IN THE MATTER OF ARTICLE 146 OF THR CONSTITUTION ANDREAS CLEANTHOUS AND ANOTHER,

Applicants,

v.

THE REPUBLIC OF CYPRUS, THROUGH THE REGISTRAR OF COMPANIES,

Respondent.

(Case No. 71/83).

Recourse for annulment-Abatement-Refusal to register a company-Subsequent registration of same company-Financial loss emanating from such refusal continued to exist-The recourse has not been abated,

Due inquiry-The Companies Law, Cap. 113, section 11-"Printed"-Refusal to register a company because the Articles of Association, which had been prepared by a Word Processor System were not "printed"-Failure to consult an expert on Word Processor Systems-Lack of due inquiry.

Companies-The Companies Law, Cap. 113, Section 11-Articles of Association-"Printed"-Once they are printed, no matter by what method, the Registrar has no discretion in the matter.

The applicant impugned by means of this recourse the decison of the Registrar of Companies, whereby their application for the registration of a company under the name of Moresco Ltd. was turned down on the ground that the Articles of Association, which had been prepared by a word processor system, were not "printed" in the sense of section 11 of the Companies Law, Cap. 113.

Counsel for the respondent raised the preliminary objection that the applicants have no legitimate interest to pursue this recourse in view of the fact that the company was subsequently registered and the recourse has, as a result been abated.

As regards the merits of the recourse counsel for the respondent submitted that the word "printed" in s.11 of the Law must be construed to mean "printed in the usual and conventional method of the printing process" and that the sub judice decision was reasonably open to the Registrar.

Held, annulling the sub judice decision: (1) There is no doubt that legitimate interest must exist both at the time of the filing and at the time of the hearing of a recourse.

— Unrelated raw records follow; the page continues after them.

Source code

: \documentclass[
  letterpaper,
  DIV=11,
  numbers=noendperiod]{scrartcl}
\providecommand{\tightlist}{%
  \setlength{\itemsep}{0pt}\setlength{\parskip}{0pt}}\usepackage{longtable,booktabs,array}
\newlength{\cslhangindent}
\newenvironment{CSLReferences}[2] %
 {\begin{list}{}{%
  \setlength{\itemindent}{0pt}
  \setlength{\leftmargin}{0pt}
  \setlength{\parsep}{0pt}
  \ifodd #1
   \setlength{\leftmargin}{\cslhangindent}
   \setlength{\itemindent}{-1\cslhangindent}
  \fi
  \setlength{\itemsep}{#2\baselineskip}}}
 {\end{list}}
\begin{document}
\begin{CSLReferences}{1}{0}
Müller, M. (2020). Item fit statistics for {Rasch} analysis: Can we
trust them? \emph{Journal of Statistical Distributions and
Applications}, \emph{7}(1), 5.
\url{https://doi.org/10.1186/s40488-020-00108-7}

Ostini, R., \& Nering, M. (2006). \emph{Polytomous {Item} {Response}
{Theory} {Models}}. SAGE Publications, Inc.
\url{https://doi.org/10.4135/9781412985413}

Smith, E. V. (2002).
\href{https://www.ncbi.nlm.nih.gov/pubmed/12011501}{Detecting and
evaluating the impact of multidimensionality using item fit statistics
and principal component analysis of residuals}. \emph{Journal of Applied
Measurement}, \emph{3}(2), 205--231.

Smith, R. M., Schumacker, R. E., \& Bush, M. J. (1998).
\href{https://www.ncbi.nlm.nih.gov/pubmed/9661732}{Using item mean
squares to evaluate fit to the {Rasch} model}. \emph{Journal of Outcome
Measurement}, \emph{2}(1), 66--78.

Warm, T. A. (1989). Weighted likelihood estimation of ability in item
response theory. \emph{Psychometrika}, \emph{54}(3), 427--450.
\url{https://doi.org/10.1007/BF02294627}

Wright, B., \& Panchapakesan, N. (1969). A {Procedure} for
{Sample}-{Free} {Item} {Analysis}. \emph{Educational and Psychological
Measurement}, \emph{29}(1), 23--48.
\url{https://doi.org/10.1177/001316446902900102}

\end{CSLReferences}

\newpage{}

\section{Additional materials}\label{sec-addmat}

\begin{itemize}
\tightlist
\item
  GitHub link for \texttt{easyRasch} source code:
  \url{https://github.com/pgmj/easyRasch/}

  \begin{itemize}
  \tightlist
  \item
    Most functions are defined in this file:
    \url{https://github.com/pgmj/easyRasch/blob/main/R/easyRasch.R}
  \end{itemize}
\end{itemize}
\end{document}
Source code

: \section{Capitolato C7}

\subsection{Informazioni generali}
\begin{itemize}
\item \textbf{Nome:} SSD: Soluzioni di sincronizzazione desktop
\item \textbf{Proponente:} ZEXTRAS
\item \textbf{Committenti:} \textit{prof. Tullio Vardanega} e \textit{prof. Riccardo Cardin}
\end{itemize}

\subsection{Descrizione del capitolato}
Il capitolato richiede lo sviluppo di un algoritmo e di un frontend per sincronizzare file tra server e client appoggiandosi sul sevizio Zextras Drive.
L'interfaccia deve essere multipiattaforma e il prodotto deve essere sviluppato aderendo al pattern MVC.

Since, however, the applicants have sustained damage that is financial loss, (the cost of printing the documents in the conventional way) because of the sub judice decision, which still continues to exist, this recourse has not been abated.

(2) The Registrar has no discretion to accept one method of printing or another. All he has to do is to satisfy himself that the particular document before him is actually "printed", no matter by what method. It does not have to be printed by a "conventional method" as put by him. Once it is printed, the Registrar has no discretion to accept or reject it.

(3) The Court has not been satisfied, that the respondent carried a thorough inquiry into the matter, e.g. he did not consult an expert in Word Processor Systems.

Sub judice decision annulled.

No order as to costs.

Cases referred to:

Karapataki v. Republic (1982) 3 C.L.R. 88.

Recourse.

Recourse against the refusal of the respondent to register the company under the name of Moresco Ltd.

G. Mouaimis for G. Cacoyannis, for the applicants.

St. Ioannides (Mrs.), for the respondent.

Cur. adv. vult.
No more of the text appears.